Day 2: Nature (9:00-14:00)

The second day is devoted to an interrogation of nature’s place within capitalism, the relationship between the human, the non-human, and technology, and the intersectional history of those socially constructed categories and their contested understandings.


  • Karl Marx. 1993. “Fragment on the Machines.” Grundrisse: Foundations of the Critique of Political Economy. New York: Penguin. (Notebook VI, Notebook VII) p. 690-712. (NB: In the uploaded PDF, the reading starts in the middle of the page with some blank pages in the middle.)
  • Jason Moore. 2015. Capitalism in the Web of Life. New York: Verso. Introduction (pp. 1-32) and Chapter 7 (pp. 169-192).
  • Françoise Vergès. 2017. “Racial Capitalocene.” Futures of Black Radicalism, edited by Gaye Theresa Johnson and Alex Lubin, 72-82. London: Verso.

Note: There will be a social gathering at a Pub/Bar at 18:00 (Place TBD).

Day 3: Film as Decolonial Dialectic? (9:00-14:00)

The last day brings the two previous days together in a discussion on film as a practice and form to understand capitalism in unequal geographies and decolonial critique. We will watch a film, summarize insights from Crosscuts, and engage the chosen texts to shape a critical discussion where film and text are viewed as equal but different modalities of engaging a contemporary world. In particular we will ask: What decolonial tactics are available in film and text that revolves around ideas of opacity, translation, and resistance to fidelity? What practices have been developed to express and make minority perspectives performative within majority context and settler colonial societies? 

Watch together:

  • Film by Trinh T. Minh-ha (to be decided).

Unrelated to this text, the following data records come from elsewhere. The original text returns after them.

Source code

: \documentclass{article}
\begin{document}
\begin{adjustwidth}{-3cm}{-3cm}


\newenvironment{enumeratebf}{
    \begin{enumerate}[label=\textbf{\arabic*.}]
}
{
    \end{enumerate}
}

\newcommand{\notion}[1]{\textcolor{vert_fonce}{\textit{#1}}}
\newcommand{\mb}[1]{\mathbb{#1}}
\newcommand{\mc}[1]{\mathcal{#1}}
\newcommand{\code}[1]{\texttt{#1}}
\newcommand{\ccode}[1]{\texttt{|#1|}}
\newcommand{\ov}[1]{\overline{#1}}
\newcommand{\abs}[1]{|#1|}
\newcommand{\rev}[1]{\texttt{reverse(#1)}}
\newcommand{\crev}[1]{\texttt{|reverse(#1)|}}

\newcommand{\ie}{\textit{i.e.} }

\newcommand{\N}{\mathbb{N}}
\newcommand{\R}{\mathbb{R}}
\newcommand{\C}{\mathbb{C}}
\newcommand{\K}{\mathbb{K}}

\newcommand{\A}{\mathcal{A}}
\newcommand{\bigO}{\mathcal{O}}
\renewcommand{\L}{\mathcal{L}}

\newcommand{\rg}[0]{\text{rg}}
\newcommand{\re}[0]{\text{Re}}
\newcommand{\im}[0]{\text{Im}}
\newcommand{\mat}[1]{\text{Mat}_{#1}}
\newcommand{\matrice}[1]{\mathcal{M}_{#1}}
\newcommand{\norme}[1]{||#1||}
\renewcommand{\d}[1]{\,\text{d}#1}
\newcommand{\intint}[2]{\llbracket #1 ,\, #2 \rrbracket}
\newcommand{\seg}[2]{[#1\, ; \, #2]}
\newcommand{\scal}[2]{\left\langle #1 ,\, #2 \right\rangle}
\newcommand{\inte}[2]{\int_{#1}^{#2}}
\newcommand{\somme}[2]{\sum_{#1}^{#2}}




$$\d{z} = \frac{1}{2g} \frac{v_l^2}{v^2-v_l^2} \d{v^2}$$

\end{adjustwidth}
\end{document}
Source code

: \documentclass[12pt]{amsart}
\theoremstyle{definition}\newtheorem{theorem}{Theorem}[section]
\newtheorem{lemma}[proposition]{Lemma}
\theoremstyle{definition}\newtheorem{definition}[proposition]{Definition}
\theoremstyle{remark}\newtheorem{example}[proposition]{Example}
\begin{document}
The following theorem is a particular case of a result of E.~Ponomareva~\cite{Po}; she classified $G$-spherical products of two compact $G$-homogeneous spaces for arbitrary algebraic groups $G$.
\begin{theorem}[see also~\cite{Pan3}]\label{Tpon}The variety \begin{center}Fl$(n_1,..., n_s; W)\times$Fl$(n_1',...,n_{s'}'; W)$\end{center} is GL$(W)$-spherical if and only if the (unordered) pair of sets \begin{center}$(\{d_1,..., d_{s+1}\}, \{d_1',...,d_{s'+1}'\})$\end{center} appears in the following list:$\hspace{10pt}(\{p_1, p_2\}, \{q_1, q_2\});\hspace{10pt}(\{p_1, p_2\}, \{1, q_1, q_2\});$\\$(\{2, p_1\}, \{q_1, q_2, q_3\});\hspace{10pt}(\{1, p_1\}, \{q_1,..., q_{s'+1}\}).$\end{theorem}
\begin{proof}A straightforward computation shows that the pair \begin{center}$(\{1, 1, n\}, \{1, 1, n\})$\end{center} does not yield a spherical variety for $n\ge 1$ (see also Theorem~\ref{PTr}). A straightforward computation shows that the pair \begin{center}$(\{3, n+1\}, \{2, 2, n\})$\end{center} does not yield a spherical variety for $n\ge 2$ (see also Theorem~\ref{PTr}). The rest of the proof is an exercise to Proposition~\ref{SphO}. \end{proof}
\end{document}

  • Pratibha Parmar and Trinh T. Minh-ha. 2013. “Woman, Native, Other: Pratibha Parmar Interviews Trinh T. Minh-Ha.” Feminist Review 36 (36): 65–74.
  • Robert Stam, Richard Porton, and Leo Goldsmith. 2015. “An Aesthetics of the Commons.” In: Keywords in Subversive Film/Media Aesthetics. Malden: Wiley Blackwell, pp. 29-67.
  • One more text to be added.

All readings will be distributed in a shared folder.

Accomodation and Getting Around 

If you need accommodation in Stockholm, there are some good hostels around. You will find a list of hostels here with prices from €20 to €50 per night depending on shared or single/double rooms. We recommend Långholmen hostel, Zinkensdamm hostel, Den röda båten (on a boat); or Skanstull hostel. All lies a 10-20 minute walk from the film festival’s main venue at Bio Rio at Skanstull and with easy access to KTH by subway.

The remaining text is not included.